DATA LISTING START
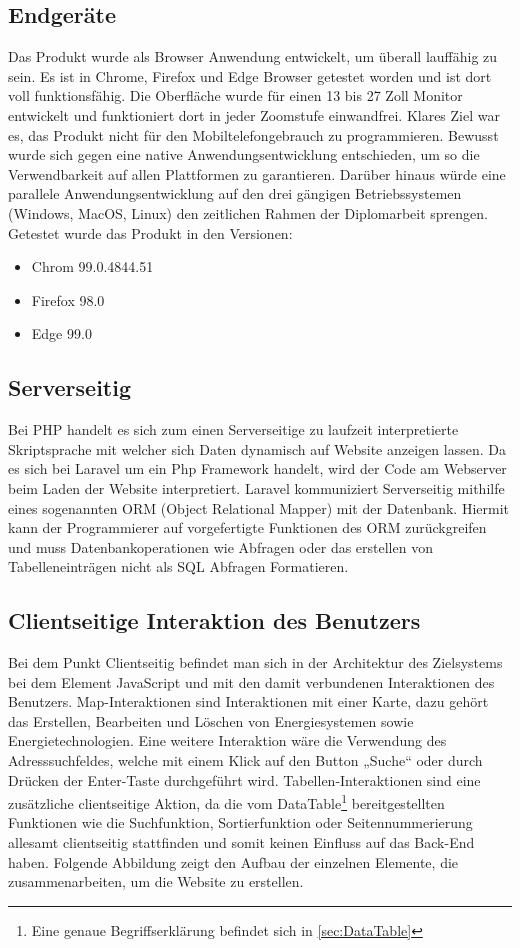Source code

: \subsection{Endgeräte}
Das Produkt wurde als Browser Anwendung entwickelt, um überall lauffähig zu sein. Es ist in Chrome, Firefox und Edge Browser getestet worden und ist dort voll funktionsfähig. Die Oberfläche wurde für einen 13 bis 27 Zoll Monitor entwickelt und funktioniert dort in jeder Zoomstufe einwandfrei. Klares Ziel war es, das Produkt nicht für den Mobiltelefongebrauch zu programmieren. Bewusst wurde sich gegen eine native Anwendungsentwicklung entschieden, um so die Verwendbarkeit auf allen Plattformen zu garantieren. Darüber hinaus würde eine parallele Anwendungsentwicklung auf den drei gängigen Betriebssystemen (Windows, MacOS, Linux) den zeitlichen Rahmen der Diplomarbeit sprengen. Getestet wurde das Produkt in den Versionen:

\begin{itemize}
	\item Chrom 99.0.4844.51
	\item Firefox 98.0
	\item Edge 99.0
\end{itemize}

\subsection{Serverseitig}
Bei PHP handelt es sich zum einen Serverseitige zu laufzeit interpretierte Skriptsprache mit welcher sich Daten dynamisch auf Website anzeigen lassen. Da es sich bei Laravel um ein Php Framework handelt, wird der Code am Webserver beim Laden der Website interpretiert. Laravel kommuniziert Serverseitig mithilfe eines sogenannten ORM (Object Relational Mapper) mit der Datenbank. Hiermit kann der Programmierer auf vorgefertigte Funktionen des ORM zurückgreifen und muss Datenbankoperationen wie Abfragen oder das erstellen von Tabelleneinträgen nicht als SQL Abfragen Formatieren.

\subsection{Clientseitige Interaktion des Benutzers}
Bei dem Punkt Clientseitig befindet man sich in der Architektur des Zielsystems bei dem Element JavaScript und mit den damit verbundenen Interaktionen des Benutzers. Map-Interaktionen sind Interaktionen mit einer Karte, dazu gehört das Erstellen, Bearbeiten und Löschen von Energiesystemen sowie Energietechnologien. Eine weitere Interaktion wäre die Verwendung des Adresssuchfeldes, welche mit einem Klick auf den Button „Suche“ oder durch Drücken der Enter-Taste durchgeführt wird. Tabellen-Interaktionen sind eine zusätzliche clientseitige Aktion, da die vom DataTable\footnote{Eine genaue Begriffserklärung befindet sich in \ref{sec:DataTable}} bereitgestellten Funktionen wie die Suchfunktion, Sortierfunktion oder Seitennummerierung allesamt clientseitig stattfinden und somit keinen Einfluss auf das Back-End haben.
Folgende Abbildung zeigt den Aufbau der einzelnen Elemente, die zusammenarbeiten, um die Website zu erstellen.


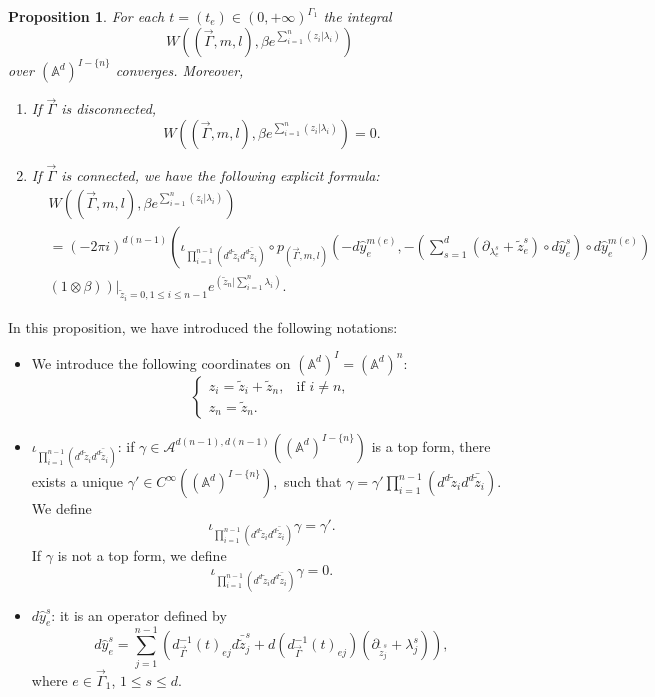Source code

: \documentclass[11pt]{amsart}
\newtheorem{prop}[thm]{Proposition}
\theoremstyle{definition}
\theoremstyle{remark}
\numberwithin{equation}{section}
\begin{document}
\begin{prop}\label{explicit formula}
  For each $t = (t_{e})\in(0,+\infty)^{\Gamma_1}$ the integral
    $$
    W((\vec{\Gamma},m,l),\beta e^{\sum\limits_{i=1}^{n}(z_{i}|\lambda_{i})})
    $$
    over $(\mathbb{A}^d)^{I-\{n\}}$ converges.
    Moreover,
    \begin{enumerate}
        \item If $\vec{\Gamma}$ is disconnected,
        $$
        W((\vec{\Gamma},m,l),\beta e^{\sum\limits_{i=1}^{n}(z_{i}|\lambda_{i})})=0.
        $$
        \item If $\vec{\Gamma}$ is connected, we have the following explicit formula:
        \begin{align*}
            &W((\vec{\Gamma},m,l),\beta e^{\sum\limits_{i=1}^{n}(z_{i}|\lambda_{i})})\\
            &=(-2\pi i)^{d(n-1)}\left(
        \iota_{\prod_{i=1}^{n-1}(d^{d}\tilde{z}_{i}d^{d}\bar{\tilde{z}}_{i})}\circ p_{(\vec{\Gamma},m,l)}(-d\hat{y}_{e}^{m(e)},-(\sum_{s=1}^{d}(\partial_{\lambda_{e}^{s}}+\tilde{z}_{e}^{s})\circ d\hat{y}_{e}^{s})\circ d\hat{y}_{e}^{m(e)})
        \right.\\
        &\left.\left.(1\otimes \beta)\right)\right|_{\tilde{z}_{i}=0,1\leq i\leq n-1} e^{(\tilde{z}_{n}|\sum\limits_{i=1}^{n}\lambda_{i})}.
        \end{align*}
    \end{enumerate}
  \end{prop}
  In this proposition, we have introduced the following notations:
    \begin{itemize}
      \item We introduce the following coordinates on $(\mathbb{A}^{d})^{ I}=(\mathbb{A}^d)^n$:
$$
\begin{cases}
    z_{i}=\tilde{z}_{i}+\tilde{z}_{n}, &\text{if }i\neq n,\\
    z_{n}=\tilde{z}_{n}.
\end{cases}
$$
        \item $\iota_{\prod_{i=1}^{n-1}(d^{d}\tilde{z}_{i}d^{d}\bar{\tilde{z}}_{i})}$: if $
        \gamma\in \mathcal{A}^{d(n-1),d(n-1)}((\mathbb{A}^d)^{ I-\{n\}})
        $ is a top form, there exists a unique
        $
        \gamma'\in C^{\infty}((\mathbb{A}^d)^{ I-\{n\}}),
        $
        such that
        $
        \gamma=\gamma'\prod_{i=1}^{n-1}(d^{d}\tilde{z}_{i}d^{d}\bar{\tilde{z}}_{i}).
        $
        We define
        $$
        \iota_{\prod_{i=1}^{n-1}(d^{d}\tilde{z}_{i}d^{d}\bar{\tilde{z}}_{i})}\gamma=\gamma'.
        $$
        If $\gamma$ is not a top form, we define
        $$
        \iota_{\prod_{i=1}^{n-1}(d^{d}\tilde{z}_{i}d^{d}\bar{\tilde{z}}_{i})}\gamma=0.
        $$
        \item $d\hat{y}_{e}^{s}$: it is an operator defined by
        $$
        d\hat{y}_{e}^{s}=\sum_{j=1}^{n-1}\left(d^{-1}_{\vec{\Gamma}}(t)_{ej}d\bar{\tilde{z}}_{j}^{s}+d(d^{-1}_{\vec{\Gamma}}(t)_{ej})(\partial_{\tilde{z}_{j}^{s}}+\lambda_{j}^{s})\right),
        $$
        where $e\in \vec{\Gamma}_{1}$, $1\leq s\leq d$.
    \end{itemize}
\end{document}
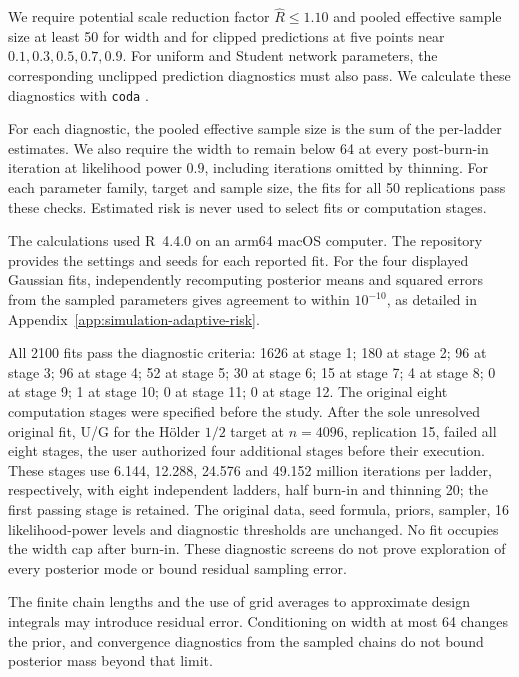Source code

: \documentclass[11pt,a4paper]{article}
\theoremstyle{remark}
\begin{document}
{We require potential scale reduction factor
$\widehat R\leq1.10$ \citep{gelman1992inference} and pooled effective sample size at least 50
for width and for clipped predictions at five points near
$0.1,0.3,0.5,0.7,0.9$.
For uniform and Student network parameters, the corresponding unclipped
prediction diagnostics must also pass.
We calculate these diagnostics with \texttt{coda}
\citep{plummer2006coda}.

For each diagnostic, the pooled effective sample size is the sum of
the per-ladder estimates. We also require the width to remain below
64 at every post-burn-in iteration at likelihood power $0.9$,
including iterations omitted by thinning. For each parameter family,
target and sample size, the fits for all 50 replications pass these
checks. Estimated risk is never used to select fits or computation stages.

The calculations used R~4.4.0 on an arm64 macOS computer. The repository
provides the settings and seeds for each reported fit. For the four
displayed Gaussian fits, independently recomputing posterior means and
squared errors from the sampled parameters gives agreement to within
$10^{-10}$, as detailed in Appendix~\ref{app:simulation-adaptive-risk}.}

{All 2100 fits pass the diagnostic criteria: 1626 at stage 1; 180 at stage 2; 96 at stage 3; 96 at stage 4; 52 at stage 5; 30 at stage 6; 15 at stage 7; 4 at stage 8; 0 at stage 9; 1 at stage 10; 0 at stage 11; 0 at stage 12. The original eight computation stages were specified before the study. After the sole unresolved original fit, U/G for the H\"older $1/2$ target at $n=4096$, replication 15, failed all eight stages, the user authorized four additional stages before their execution. These stages use 6.144, 12.288, 24.576 and 49.152 million iterations per ladder, respectively, with eight independent ladders, half burn-in and thinning 20; the first passing stage is retained. The original data, seed formula, priors, sampler, 16 likelihood-power levels and diagnostic thresholds are unchanged. No fit occupies the width cap after burn-in. These diagnostic screens do not prove exploration of every posterior mode or bound residual sampling error.}

{The finite chain lengths and the use of grid averages to approximate
design integrals may introduce residual error.
Conditioning on width at most 64 changes the prior, and convergence
diagnostics from the sampled chains do not bound posterior mass
beyond that limit.}
\end{document}
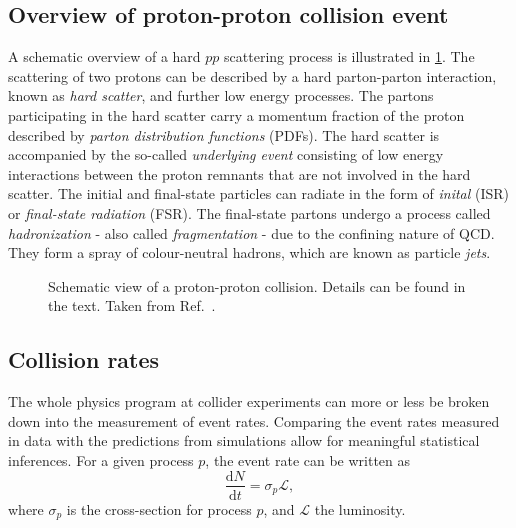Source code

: 
\subsection{Overview of proton-proton collision event}
\label{subsec:pp-collision-overview}
A schematic overview of a hard $pp$ scattering process is illustrated in \cref{fig:ppcol}.
The scattering of two protons can be described by a hard parton-parton interaction, known as \emph{hard scatter}, and further low energy processes.
The partons participating in the hard scatter carry a momentum fraction of the proton described by \emph{parton distribution functions} (PDFs).
The hard scatter is accompanied by the so-called \emph{underlying event} consisting of low energy interactions between the proton remnants that are not involved in the hard scatter.
The initial and final-state particles can radiate in the form of \emph{inital} (ISR) or \emph{final-state radiation} (FSR). The final-state partons undergo a process called \emph{hadronization} - also called \emph{fragmentation} - due to the confining nature of QCD. They form a spray of colour-neutral hadrons, which are known as particle \emph{jets}.

\begin{figure}
  \caption[Schematic view of a proton-proton collision.]{Schematic view of a proton-proton collision. Details can be found in the text. Taken from Ref.~\cite{Bhatti2010}. }
  \label{fig:ppcol}
\end{figure}


\subsection{Collision rates}
The whole physics program at collider experiments can more or less be broken down into the measurement of event rates. Comparing the event rates measured in data with the predictions from simulations allow for meaningful statistical inferences.
For a given process $p$, the event rate can be written as
\begin{equation}
  \frac{\mathrm{d}N}{\mathrm{d}t} = \sigma_p \mathcal{L},
\end{equation}
where $\sigma_p$ is the cross-section for process $p$, and $\mathcal{L}$ the luminosity.

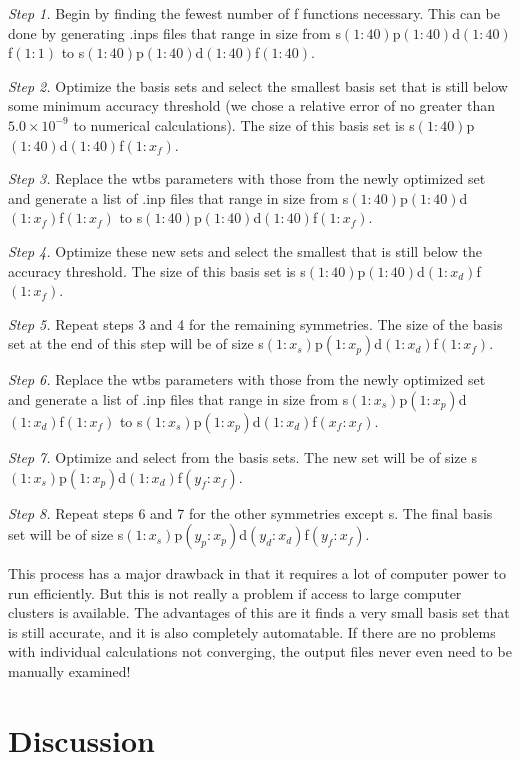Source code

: \documentclass[12pt]{report}
\begin{document}
\textit{Step 1.} Begin by finding the fewest number of f functions necessary. This can be done by generating .inps files that range in size from s$(1:40)$p$(1:40)$d$(1:40)$f$(1:1)$ to s$(1:40)$p$(1:40)$d$(1:40)$f$(1:40)$.

\textit{Step 2.} Optimize the basis sets and select the smallest basis set that is still below some minimum accuracy threshold (we chose a relative error of no greater than $5.0\times10^{-9}$ to numerical calculations). The size of this basis set is s$(1:40)$p$(1:40)$d$(1:40)$f$(1:x_{f})$.

\textit{Step 3.} Replace the wtbs parameters with those from the newly optimized set and generate a list of .inp files that range in size from s$(1:40)$p$(1:40)$d$(1:x_{f})$f$(1:x_{f})$ to s$(1:40)$p$(1:40)$d$(1:40)$f$(1:x_{f})$.

\textit{Step 4.} Optimize these new sets and select the smallest that is still below the accuracy threshold. The size of this basis set is s$(1:40)$p$(1:40)$d$(1:x_{d})$f$(1:x_{f})$.

\textit{Step 5.} Repeat steps 3 and 4 for the remaining symmetries. The size of the basis set at the end of this step will be of size s$(1:x_{s})$p$(1:x_{p})$d$(1:x_{d})$f$(1:x_{f})$.

\textit{Step 6.} Replace the wtbs parameters with those from the newly optimized set and generate a list of .inp files that range in size from s$(1:x_{s})$p$(1:x_{p})$d$(1:x_{d})$f$(1:x_{f})$ to s$(1:x_{s})$p$(1:x_{p})$d$(1:x_{d})$f$(x_{f}:x_{f})$.

\textit{Step 7.} Optimize and select from the basis sets. The new set will be of size s$(1:x_{s})$p$(1:x_{p})$d$(1:x_{d})$f$(y_{f}:x_{f})$.

\textit{Step 8.} Repeat steps 6 and 7 for the other symmetries except s. The final basis set will be of size s$(1:x_{s})$p$(y_{p}:x_{p})$d$(y_{d}:x_{d})$f$(y_{f}:x_{f})$.

This process has a major drawback in that it requires a lot of computer power to run efficiently. But this is not really a problem if access to large computer clusters is available. The advantages of this are it finds a very small basis set that is still accurate, and it is also completely automatable. If there are no problems with individual calculations not converging, the output files never even need to be manually examined!

\section{Discussion}
\end{document}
DATA LISTING END
ASSIGNED TASK →
From the entries above, copy every line that holds the word "sets".

TASK SOLUTION →
\textit{Step 2.} Optimize the basis sets and select the smallest basis set that is still below some minimum accuracy threshold (we chose a relative error of no greater than $5.0\times10^{-9}$ to numerical calculations). The size of this basis set is s$(1:40)$p$(1:40)$d$(1:40)$f$(1:x_{f})$.
\textit{Step 4.} Optimize these new sets and select the smallest that is still below the accuracy threshold. The size of this basis set is s$(1:40)$p$(1:40)$d$(1:x_{d})$f$(1:x_{f})$.
\textit{Step 7.} Optimize and select from the basis sets. The new set will be of size s$(1:x_{s})$p$(1:x_{p})$d$(1:x_{d})$f$(y_{f}:x_{f})$.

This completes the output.